With a portrait of George Washington in the background, President Obama makes comments on higher education in the Diplomatic Reception Room of the White House in Washington, Friday, April 24, 2009. (AP Photo/Gerald Herbert)ANALYSIS/OPINION
President Obama was elected with a multitude of beliefs on topics ranging from health care and climate control to Guantanamo Bay detainees and the war in Iraq. But he entered the White House 100 days ago with two radical convictions that guide his beliefs and for which he would subordinate political maneuvering or optics.
His first conviction is that politicians and bureaucrats can run the economy and redistribute income better than the invisible hand of the American laissez-faire capitalist system. His second conviction is that America’s foreign policy should be determined by an international leftist academic and media elite and not by the interests of the American people.
Beliefs have short shelf lives. Convictions are forever and justify risking political defeat in defense of principles that live for the ages.
Mr. Obama is no Rosa Parks willing to challenge the existing power structure. He is awed by the national security establishment that insists on permanent war on a battlefield that spans the globe. He is equally enamored of the big spending dogmas and Big Brother meddling in private economic matters of the left. Thus, a fat-larded $3.5 trillion budget and trillion-dollar deficits as far as the eye can see.

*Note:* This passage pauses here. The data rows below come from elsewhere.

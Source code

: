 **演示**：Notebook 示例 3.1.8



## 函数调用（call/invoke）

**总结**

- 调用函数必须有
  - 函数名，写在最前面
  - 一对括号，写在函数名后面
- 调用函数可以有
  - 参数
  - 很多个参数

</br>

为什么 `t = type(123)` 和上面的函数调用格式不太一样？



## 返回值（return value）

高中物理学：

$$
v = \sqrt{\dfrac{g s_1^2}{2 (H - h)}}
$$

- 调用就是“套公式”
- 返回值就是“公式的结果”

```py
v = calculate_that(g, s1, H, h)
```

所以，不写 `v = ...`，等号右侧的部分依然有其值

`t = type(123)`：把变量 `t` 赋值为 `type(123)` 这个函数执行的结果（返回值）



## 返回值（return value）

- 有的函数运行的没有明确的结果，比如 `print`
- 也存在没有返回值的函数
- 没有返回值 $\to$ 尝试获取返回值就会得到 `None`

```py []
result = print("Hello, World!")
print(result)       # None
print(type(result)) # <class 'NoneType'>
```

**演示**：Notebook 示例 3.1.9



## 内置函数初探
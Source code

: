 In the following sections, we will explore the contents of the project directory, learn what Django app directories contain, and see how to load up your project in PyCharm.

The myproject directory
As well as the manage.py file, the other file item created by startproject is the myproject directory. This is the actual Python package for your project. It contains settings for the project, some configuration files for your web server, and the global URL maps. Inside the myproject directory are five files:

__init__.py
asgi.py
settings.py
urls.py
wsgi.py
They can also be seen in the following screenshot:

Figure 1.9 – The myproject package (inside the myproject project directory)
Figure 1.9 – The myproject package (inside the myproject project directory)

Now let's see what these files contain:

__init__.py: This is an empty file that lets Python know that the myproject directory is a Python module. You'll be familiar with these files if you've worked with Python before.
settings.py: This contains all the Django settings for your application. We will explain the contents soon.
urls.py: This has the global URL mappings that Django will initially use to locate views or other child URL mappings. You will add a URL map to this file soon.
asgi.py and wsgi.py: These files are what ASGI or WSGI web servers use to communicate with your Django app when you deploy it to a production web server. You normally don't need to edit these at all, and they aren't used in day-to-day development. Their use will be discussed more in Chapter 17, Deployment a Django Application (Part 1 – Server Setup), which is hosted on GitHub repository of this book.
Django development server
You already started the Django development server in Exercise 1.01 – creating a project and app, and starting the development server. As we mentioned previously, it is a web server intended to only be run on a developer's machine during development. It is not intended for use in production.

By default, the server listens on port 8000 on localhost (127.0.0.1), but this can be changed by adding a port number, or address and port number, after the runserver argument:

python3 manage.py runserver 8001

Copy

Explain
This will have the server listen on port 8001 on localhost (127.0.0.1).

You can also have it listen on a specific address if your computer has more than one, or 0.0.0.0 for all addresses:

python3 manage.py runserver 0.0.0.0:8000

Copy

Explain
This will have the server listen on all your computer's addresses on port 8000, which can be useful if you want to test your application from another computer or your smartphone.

Mr. Obama is no Martin Luther King, who did not flinch from political conflict when high principles were at stake. Remember Selma, Birmingham and Memphis. Instead, Mr. Obama has flinched on gun control. He has flinched on government transparency and torture. He has flinched on earmarks. He has flinched on Iraq.
To Mr. Obama, everything is subservient to filling the corridors of power with soothing symphonies rather than jarring fugues.
Mr. Obama is no Sir Thomas More, who accepted martyrdom by refusing to subordinate the law to political convenience. His shifting views on a faithful execution of the laws on war, torture, illegal surveillance and transparency are driven by political calculations, not an unflagging devotion to the rule of law. He appointed Eric H. Holder Jr. as attorney general, who had the temerity to rebuke the American people as “cowards” in discussing the race issue, although the appointment discredited Mr. Holder’s calumny.
Further, neither Mr. Obama nor Mr. Holder have themselves done anything courageous since assuming their respective offices. Mr. Holder has shouted that waterboarding is torture, but balked at persons implicated in waterboarding.
Mr. Obama is no leader of any sort. He is an echo chamber of uninformed or misinformed voters or special interests of the Democratic Party. He is an emperor with no clothes - a fact that his fawning admirers refuse to see.
Political honesty is the coin of a healthy democratic realm. An investor needs truthful corporate balance sheets not to feel cheated. A voter needs truthfulness in presidential candidates not to feel deceived and cheated of government by the consent of the governed. Mr. Obama has proven a political variation of Bernard Madoff.
He was for public financing of his general presidential campaign, until he was against it when he realized he had discovered a fundraising juggernaut. He was against an individual Second Amendment right to keep and bear arms, until he was for it to expand his political base and to throw his arms around a decision of the United States Supreme Court. He was an opponent of the death penalty for rapists of children, until he was for it to appeal to social conservatives.
He was against the state-secrets doctrine to block litigation alleging government complicity in torture, illegal surveillance or arbitrary detentions, until he was for expanding the doctrine beyond the dimensions of those set by President George W. Bush and Vice President Dick Cheney. He was against spying on Americans without individualized warrants to gather foreign intelligence, until he was in favor of group warrants and retroactive immunity for telecommunications companies implicated in criminal and civil violations of the Foreign Intelligence Surveillance Act.
He was against presidential power to detain citizens or residents indefinitely without accusation or trial in the war on international terrorism, until he was for it after entering the White House. He was against detentions of “enemy combatants” at Guantanamo Bay for nebulous associations with al Qaeda, until he was for it as long as the pejorative label was dropped.
He was against maintaining U.S. troops in Iraq after 2011, until he was for 50,000 (a greater number than are stationed in Japan or South Korea) if they could euphemistically be described as “non-combatant combatants.” He was against unchecked presidential power, until he was in favor of acting as the nation’s economic czar empowered to pick and choose winners and losers by decree.